Show Review (Blender Theater at Gramercy, New York City)

    The ravers were out in full effect on September 15 at New York City’s Blender Theater, glow sticks and all. As the crowd slowly filed in throughout the early hours of the night, little could be seen on stage beyond a tangle of cords and monolithic towers of audio equipment. New York City electro-house heroes JDH and Dave P provided the sounds before and in between live acts, and a better deejay pair could not have been picked to hype the crowd.



    The Invisible Conga People started off the night with a sparse, tense set of minimal synths and quiet keys under a soothing 4/4 electronic kick. Except for the occasional brandishing of a guitar in the forefront of the stage, the two members of the Invisible Conga People were content to let the music speak quietly for them. Sans vocals above a whisper or any overt melodic hooks, a wash of blue lights covered the crowd and left the performers largely incognito, both visually and aurally.

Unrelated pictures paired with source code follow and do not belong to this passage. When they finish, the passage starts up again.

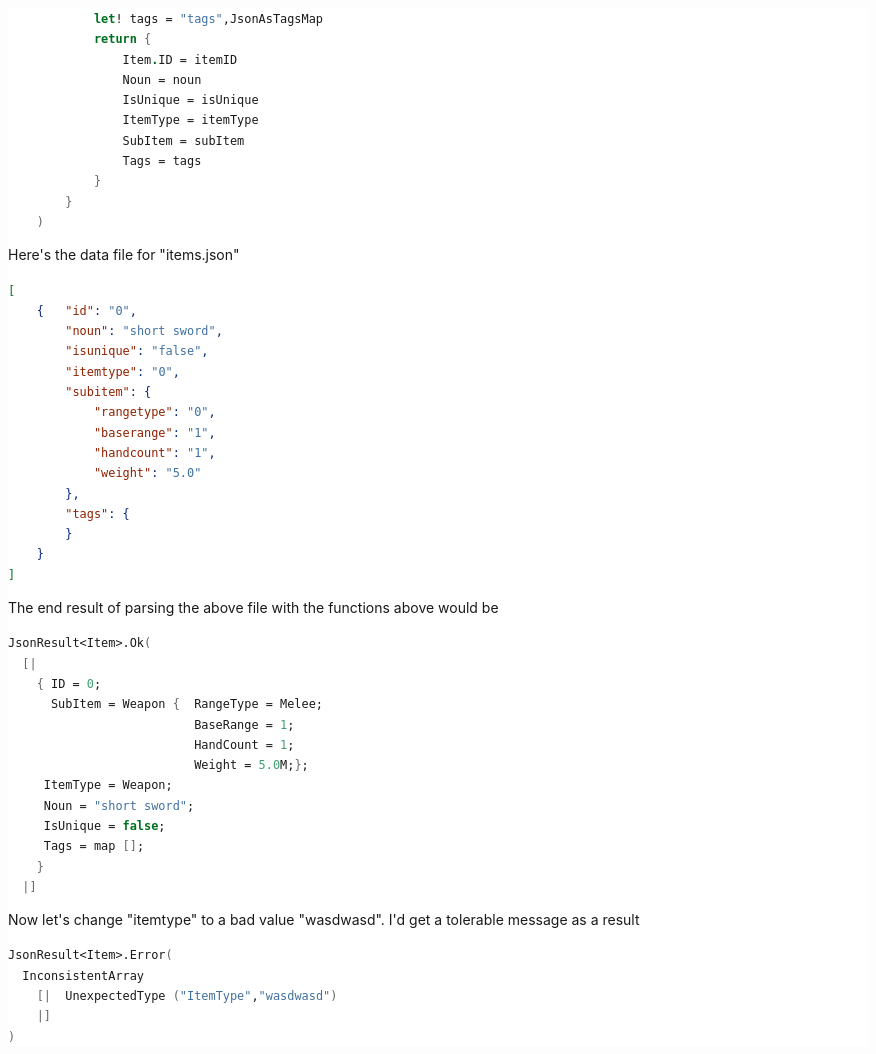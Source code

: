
 ```fsharp
            let! tags = "tags",JsonAsTagsMap
            return {
                Item.ID = itemID
                Noun = noun
                IsUnique = isUnique
                ItemType = itemType
                SubItem = subItem
                Tags = tags
            }
        }
    )
```

Here's the data file for "items.json"
```json
[
	{	"id": "0",
		"noun": "short sword",
		"isunique": "false",
		"itemtype": "0",
		"subitem": {
			"rangetype": "0",
			"baserange": "1",
			"handcount": "1",
			"weight": "5.0"
		},
		"tags": {
		}
	}
]
```

The end result of parsing the above file with the functions above would be 
```fsharp
JsonResult<Item>.Ok(
  [|
    { ID = 0;
      SubItem = Weapon {  RangeType = Melee;
                          BaseRange = 1;
                          HandCount = 1;
                          Weight = 5.0M;};
     ItemType = Weapon;
     Noun = "short sword";
     IsUnique = false;
     Tags = map [];
    }
  |]
```

Now let's change "itemtype" to a bad value "wasdwasd". I'd get a tolerable message as a result

```fsharp
JsonResult<Item>.Error(
  InconsistentArray 
    [|  UnexpectedType ("ItemType","wasdwasd")
    |]
)
```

    When Simian Mobile Disco went on, the energy level started high and stayed there. The steady build of opener “Sleep Deprivation” woke up anybody who was lulled into a nap by the Conga People, and a steady mix of tunes from Attack Decay Sustain Release, the band’s debut on Wichita, kept the energy high throughout.


    That mysterious mass of sound equipment was tweaked every which way by the bookish duo that makes up Simian Mobile Disco, but the surrounding light show kept the crowd transfixed and let the wizards work their magic behind the curtain. The lights were reminiscent of giant summertime bug zappers, and they towered in a circle surrounding the performers while flashing red, white, and blue. Despite the slightly more intimate setting, it’s not a stretch to say these boys could give Daft Punk a run for their money in the visual department.


    The energetic but short pop-friendly electro bangers that make up the band’s sound were blended together and reworked for the live performance, but behind the dazzling light show it was hard to tell how much of the sound was being manipulated live and how much was simply preprogrammed. Closing out the set with the slow-paced new-wave pop of “I Believe,” it seemed the show would end on a chilled-out note. Not so. The down-tempo swinging rhythm gave way to a feverish tempo increase and a grand finale light show that had the packed crowd in an uproar. Simian Mobile Disco succeeded in making a hard-to-pull-off live electronic show worth every penny, despite the possibility that James Shaw and James Ford may have been fooling us up there, surfing the Internet while their iPods played on.